The postcard read, "Don't write no more, I may get a new address. Love U. ACM"
Alfred Clay Moore planned and carried out his suicide.
He needed answers to questions before he could leave, and it was his unaware best friend he turned to.
This is a love story between a young emergency room nurse and her aide, a self-taught man from the hollers of West Virginia, fifteen years older.
The story spans twenty years of their friendship: the games they played, the talks they had and the lessons they learned from each other. This is a heartfelt, poignant tale of a most unique relationship where role of teacher and student continually shifts from one to the other.
Although often touched by death in her profession, when she lost ACM, her other man, she had no coping skills for her own grief; she was empty for months.
In an effort to stay connected and able to feel him, she pulled out years of letters and pieced them together by date.

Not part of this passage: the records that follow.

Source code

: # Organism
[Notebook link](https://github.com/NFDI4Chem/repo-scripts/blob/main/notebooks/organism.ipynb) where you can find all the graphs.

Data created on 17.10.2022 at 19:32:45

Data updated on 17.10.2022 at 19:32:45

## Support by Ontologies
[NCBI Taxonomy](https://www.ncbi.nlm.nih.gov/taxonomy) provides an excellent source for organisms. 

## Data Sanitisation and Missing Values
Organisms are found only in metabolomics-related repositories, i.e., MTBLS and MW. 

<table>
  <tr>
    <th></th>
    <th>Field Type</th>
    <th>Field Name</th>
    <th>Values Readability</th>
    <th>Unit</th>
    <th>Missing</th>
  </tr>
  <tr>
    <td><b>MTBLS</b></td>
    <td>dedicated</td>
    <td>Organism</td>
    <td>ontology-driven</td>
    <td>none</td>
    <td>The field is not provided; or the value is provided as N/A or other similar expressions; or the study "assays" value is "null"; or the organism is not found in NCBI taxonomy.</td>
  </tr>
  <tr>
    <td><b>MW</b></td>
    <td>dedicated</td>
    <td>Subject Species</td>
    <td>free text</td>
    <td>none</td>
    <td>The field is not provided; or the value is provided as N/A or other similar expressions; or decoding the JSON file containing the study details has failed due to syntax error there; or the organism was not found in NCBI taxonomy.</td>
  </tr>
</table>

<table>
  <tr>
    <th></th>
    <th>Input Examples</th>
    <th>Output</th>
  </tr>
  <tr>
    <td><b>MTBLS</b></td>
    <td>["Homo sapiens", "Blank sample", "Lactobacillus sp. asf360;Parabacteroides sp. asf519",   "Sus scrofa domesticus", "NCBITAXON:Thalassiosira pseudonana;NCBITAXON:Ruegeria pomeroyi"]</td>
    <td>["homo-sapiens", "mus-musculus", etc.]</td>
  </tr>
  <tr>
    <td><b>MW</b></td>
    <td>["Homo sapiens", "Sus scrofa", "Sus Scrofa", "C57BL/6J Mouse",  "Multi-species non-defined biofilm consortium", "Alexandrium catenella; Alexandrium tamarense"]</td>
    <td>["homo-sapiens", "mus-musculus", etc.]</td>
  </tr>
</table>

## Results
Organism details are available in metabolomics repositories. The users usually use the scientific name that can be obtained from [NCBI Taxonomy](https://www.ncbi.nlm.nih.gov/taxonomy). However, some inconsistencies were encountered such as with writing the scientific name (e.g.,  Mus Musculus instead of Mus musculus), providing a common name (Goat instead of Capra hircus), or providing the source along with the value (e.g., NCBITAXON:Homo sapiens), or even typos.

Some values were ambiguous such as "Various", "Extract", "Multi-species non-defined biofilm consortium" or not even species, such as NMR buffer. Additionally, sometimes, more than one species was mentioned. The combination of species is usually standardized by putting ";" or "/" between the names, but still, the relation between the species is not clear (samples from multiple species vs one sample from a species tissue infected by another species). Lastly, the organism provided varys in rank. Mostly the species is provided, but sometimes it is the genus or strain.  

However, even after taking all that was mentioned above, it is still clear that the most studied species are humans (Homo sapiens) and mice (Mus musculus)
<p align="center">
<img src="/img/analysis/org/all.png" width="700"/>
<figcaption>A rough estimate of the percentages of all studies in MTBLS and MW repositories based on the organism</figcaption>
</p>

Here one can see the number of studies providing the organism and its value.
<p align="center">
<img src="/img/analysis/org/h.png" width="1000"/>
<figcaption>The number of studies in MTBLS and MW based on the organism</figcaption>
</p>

Then with her morning coffee she re-read his words and traveled backward remembering, reliving and holding on to every moment she could.
Finally she understood the urgency of his need to feel completely secure and why he needed to know the answer to, "what would happen if..."
"ACM, MY OTHER MAN" pulls emotions from the heart, soul and mind. It's funny, sad, even a little bit crazy, but very real to a West Virginia Hillbilly and "his nurse."
This is one woman's story of dealing with goodbye and a book for anyone who has ever lost a friend.
If you liked "Tuesdays with Morrie" and "Ghost," you'll love "ACM, MY OTHER MAN."
"A warm, heart-felt story of a different kind of love between two of the most unlikely people you will ever meet. You'll laugh, you'll cry, and you'll think about all the weirdo's in your life that you've met along the way.
Once you start the book it will be hard to put down."
Andy Petro author of "Remembering The Light Through Prosetry."